## Goal of the exercise
Send back every line of the data exactly.
[[ Listed records open ]]
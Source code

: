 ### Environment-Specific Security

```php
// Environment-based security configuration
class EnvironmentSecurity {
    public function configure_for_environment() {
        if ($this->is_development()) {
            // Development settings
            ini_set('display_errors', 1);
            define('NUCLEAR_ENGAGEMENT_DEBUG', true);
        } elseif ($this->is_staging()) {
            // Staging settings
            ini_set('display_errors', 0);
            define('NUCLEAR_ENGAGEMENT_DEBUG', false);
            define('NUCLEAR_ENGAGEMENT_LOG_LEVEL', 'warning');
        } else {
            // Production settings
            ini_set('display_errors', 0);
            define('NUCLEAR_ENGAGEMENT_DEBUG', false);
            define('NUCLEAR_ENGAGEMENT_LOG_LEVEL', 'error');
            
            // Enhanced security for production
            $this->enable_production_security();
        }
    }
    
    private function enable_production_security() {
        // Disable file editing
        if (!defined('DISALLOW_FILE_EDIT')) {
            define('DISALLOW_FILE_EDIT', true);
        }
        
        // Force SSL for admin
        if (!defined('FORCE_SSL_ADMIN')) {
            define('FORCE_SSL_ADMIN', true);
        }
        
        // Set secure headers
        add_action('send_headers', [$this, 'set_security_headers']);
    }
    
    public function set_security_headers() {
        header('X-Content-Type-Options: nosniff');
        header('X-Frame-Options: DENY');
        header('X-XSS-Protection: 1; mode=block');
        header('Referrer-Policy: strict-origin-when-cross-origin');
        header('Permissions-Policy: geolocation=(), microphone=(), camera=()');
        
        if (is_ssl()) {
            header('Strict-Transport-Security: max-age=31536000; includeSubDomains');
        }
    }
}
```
[[ Listed records closed ]]
## Result of the task
Source code

: ### Environment-Specific Security

```php
// Environment-based security configuration
class EnvironmentSecurity {
    public function configure_for_environment() {
        if ($this->is_development()) {
            // Development settings
            ini_set('display_errors', 1);
            define('NUCLEAR_ENGAGEMENT_DEBUG', true);
        } elseif ($this->is_staging()) {
            // Staging settings
            ini_set('display_errors', 0);
            define('NUCLEAR_ENGAGEMENT_DEBUG', false);
            define('NUCLEAR_ENGAGEMENT_LOG_LEVEL', 'warning');
        } else {
            // Production settings
            ini_set('display_errors', 0);
            define('NUCLEAR_ENGAGEMENT_DEBUG', false);
            define('NUCLEAR_ENGAGEMENT_LOG_LEVEL', 'error');
            
            // Enhanced security for production
            $this->enable_production_security();
        }
    }
    
    private function enable_production_security() {
        // Disable file editing
        if (!defined('DISALLOW_FILE_EDIT')) {
            define('DISALLOW_FILE_EDIT', true);
        }
        
        // Force SSL for admin
        if (!defined('FORCE_SSL_ADMIN')) {
            define('FORCE_SSL_ADMIN', true);
        }
        
        // Set secure headers
        add_action('send_headers', [$this, 'set_security_headers']);
    }
    
    public function set_security_headers() {
        header('X-Content-Type-Options: nosniff');
        header('X-Frame-Options: DENY');
        header('X-XSS-Protection: 1; mode=block');
        header('Referrer-Policy: strict-origin-when-cross-origin');
        header('Permissions-Policy: geolocation=(), microphone=(), camera=()');
        
        if (is_ssl()) {
            header('Strict-Transport-Security: max-age=31536000; includeSubDomains');
        }
    }
}
```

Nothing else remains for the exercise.